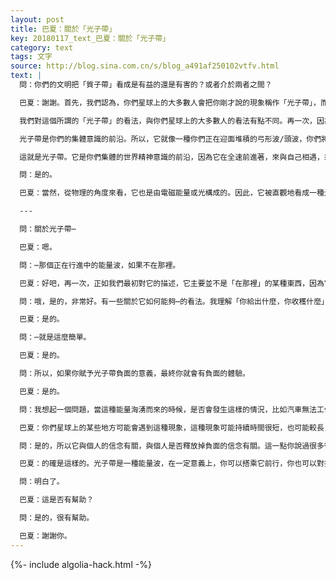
 ```yaml
---
layout: post
title: 巴夏：關於「光子帶」
key: 20180117_text_巴夏：關於「光子帶」
category: text
tags: 文字
source: http://blog.sina.com.cn/s/blog_a491af250102vtfv.html
text: |
  問：你們的文明把「質子帶」看成是有益的還是有害的？或者介於兩者之間？

  巴夏：謝謝。首先，我們認為，你們星球上的大多數人會把你剛才說的現象稱作「光子帶」，而不是「質子帶」。不過，怎麼稱呼它其實並不重要。這兩種說法實際上都是正確的。

  我們對這個所謂的「光子帶」的看法，與你們星球上的大多數人的看法有點不同。再一次，因為你們大多數人所具有的（、我們現在稱之為）「分離的習慣」，你們會把這種現象看成是在你之外的事；你正在向它靠近，或者它正在向你靠近；你認為你正要穿越某種外部現象。不是這樣的！

  光子帶是你們的集體意識的前沿。所以，它就像一種你們正在迎面堆積的弓形波/頭波，你們將會穿越它。現在，它只是被感受為弓形波，感受為堆起的弓形波前沿，這是因為在你們的星球上仍然有很多不同的、尚未同步和對齊的頻率。所有這些不一致、不和諧的頻率現在正在疊加著、堆積著，彼此靠近，形成一種牆。不過，當它們對齊的時候，你們將能夠非常快速地通過它。

  這就是光子帶。它是你們集體的世界精神意識的前沿，因為它在全速前進著，來與自己相遇，來創造它自己的完美對齊的轉變。這樣說有道理嗎？

  問：是的。

  巴夏：當然，從物理的角度來看，它也是由電磁能量或光構成的。因此，它被直觀地看成一種光子現象——光子即你們所稱的光的基本粒子。儘管如此，它是轉變自身的前沿，或者說它是你們集體轉變的前沿。

  ---

  問：關於光子帶⋯

  巴夏：嗯。

  問：⋯那個正在行進中的能量波，如果不在那裡。

  巴夏：好吧，再一次，正如我們最初對它的描述，它主要並不是「在那裡」的某種東西，因為它是（我們剛好談論過的、）代表了你們人類的集體意識的前沿在物理世界的電磁場中顯化的產物，它創造了一個你們即將跨越的門檻。你們正在跨越你們自己。這就是光子帶。可以這樣說，光子帶是聚集的能量，它形成了一種看似你們知道你們需要穿越的屏障，不過它也具有電磁的產物。注意，你們思考的任何東西，特別是你們整個社會集中思考的東西，都會在物理世界中以某種形式顯化出來。光子帶並不只是你正要穿越它、「在那裡」的某種東西，事實上，是你們創造的它。這樣說是否有道理？

  問：哦，是的，非常好。有一些關於它如何能夠⋯的看法。我理解「你給出什麼，你收穫什麼」⋯

  巴夏：是的。

  問：⋯就是這麼簡單。

  巴夏：是的。

  問：所以，如果你賦予光子帶負面的意義，最終你就會有負面的體驗。

  巴夏：是的。

  問：我想起一個問題，當這種能量洶湧而來的時候，是否會發生這樣的情況，比如汽車無法工作⋯

  巴夏：你們星球上的某些地方可能會遇到這種現象，這種現象可能持續時間很短，也可能較長，但是並不是所有地方都會遇到這種現象。某些地方的人，因為他們的振動不同，可能根本不會經歷這樣的事。

  問：是的，所以它與個人的信念有關，與個人是否釋放掉負面的信念有關。這一點你說過很多很多次。

  巴夏：的確是這樣的。光子帶是一種能量波，在一定意義上，你可以搭乘它前行，你也可以對抗它。因此，取決於你搭乘它還是抗拒它，你要麼快速、平穩地前行，要麼被它擊倒。

  問：明白了。

  巴夏：這是否有幫助？

  問：是的，很有幫助。

  巴夏：謝謝你。
---
```


{%- include algolia-hack.html -%}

» Problem requirements
An exact copy of every entry, minus the pictures, is what you should return.

» Task output
 ```yaml
---
layout: post
title: 巴夏：關於「光子帶」
key: 20180117_text_巴夏：關於「光子帶」
category: text
tags: 文字
source: http://blog.sina.com.cn/s/blog_a491af250102vtfv.html
text: |
  問：你們的文明把「質子帶」看成是有益的還是有害的？或者介於兩者之間？

  巴夏：謝謝。首先，我們認為，你們星球上的大多數人會把你剛才說的現象稱作「光子帶」，而不是「質子帶」。不過，怎麼稱呼它其實並不重要。這兩種說法實際上都是正確的。

  我們對這個所謂的「光子帶」的看法，與你們星球上的大多數人的看法有點不同。再一次，因為你們大多數人所具有的（、我們現在稱之為）「分離的習慣」，你們會把這種現象看成是在你之外的事；你正在向它靠近，或者它正在向你靠近；你認為你正要穿越某種外部現象。不是這樣的！

  光子帶是你們的集體意識的前沿。所以，它就像一種你們正在迎面堆積的弓形波/頭波，你們將會穿越它。現在，它只是被感受為弓形波，感受為堆起的弓形波前沿，這是因為在你們的星球上仍然有很多不同的、尚未同步和對齊的頻率。所有這些不一致、不和諧的頻率現在正在疊加著、堆積著，彼此靠近，形成一種牆。不過，當它們對齊的時候，你們將能夠非常快速地通過它。

  這就是光子帶。它是你們集體的世界精神意識的前沿，因為它在全速前進著，來與自己相遇，來創造它自己的完美對齊的轉變。這樣說有道理嗎？

  問：是的。

  巴夏：當然，從物理的角度來看，它也是由電磁能量或光構成的。因此，它被直觀地看成一種光子現象——光子即你們所稱的光的基本粒子。儘管如此，它是轉變自身的前沿，或者說它是你們集體轉變的前沿。

  ---

  問：關於光子帶⋯

  巴夏：嗯。

  問：⋯那個正在行進中的能量波，如果不在那裡。

  巴夏：好吧，再一次，正如我們最初對它的描述，它主要並不是「在那裡」的某種東西，因為它是（我們剛好談論過的、）代表了你們人類的集體意識的前沿在物理世界的電磁場中顯化的產物，它創造了一個你們即將跨越的門檻。你們正在跨越你們自己。這就是光子帶。可以這樣說，光子帶是聚集的能量，它形成了一種看似你們知道你們需要穿越的屏障，不過它也具有電磁的產物。注意，你們思考的任何東西，特別是你們整個社會集中思考的東西，都會在物理世界中以某種形式顯化出來。光子帶並不只是你正要穿越它、「在那裡」的某種東西，事實上，是你們創造的它。這樣說是否有道理？

  問：哦，是的，非常好。有一些關於它如何能夠⋯的看法。我理解「你給出什麼，你收穫什麼」⋯

  巴夏：是的。

  問：⋯就是這麼簡單。

  巴夏：是的。

  問：所以，如果你賦予光子帶負面的意義，最終你就會有負面的體驗。

  巴夏：是的。

  問：我想起一個問題，當這種能量洶湧而來的時候，是否會發生這樣的情況，比如汽車無法工作⋯

  巴夏：你們星球上的某些地方可能會遇到這種現象，這種現象可能持續時間很短，也可能較長，但是並不是所有地方都會遇到這種現象。某些地方的人，因為他們的振動不同，可能根本不會經歷這樣的事。

  問：是的，所以它與個人的信念有關，與個人是否釋放掉負面的信念有關。這一點你說過很多很多次。

  巴夏：的確是這樣的。光子帶是一種能量波，在一定意義上，你可以搭乘它前行，你也可以對抗它。因此，取決於你搭乘它還是抗拒它，你要麼快速、平穩地前行，要麼被它擊倒。

  問：明白了。

  巴夏：這是否有幫助？

  問：是的，很有幫助。

  巴夏：謝謝你。
---
```


{%- include algolia-hack.html -%}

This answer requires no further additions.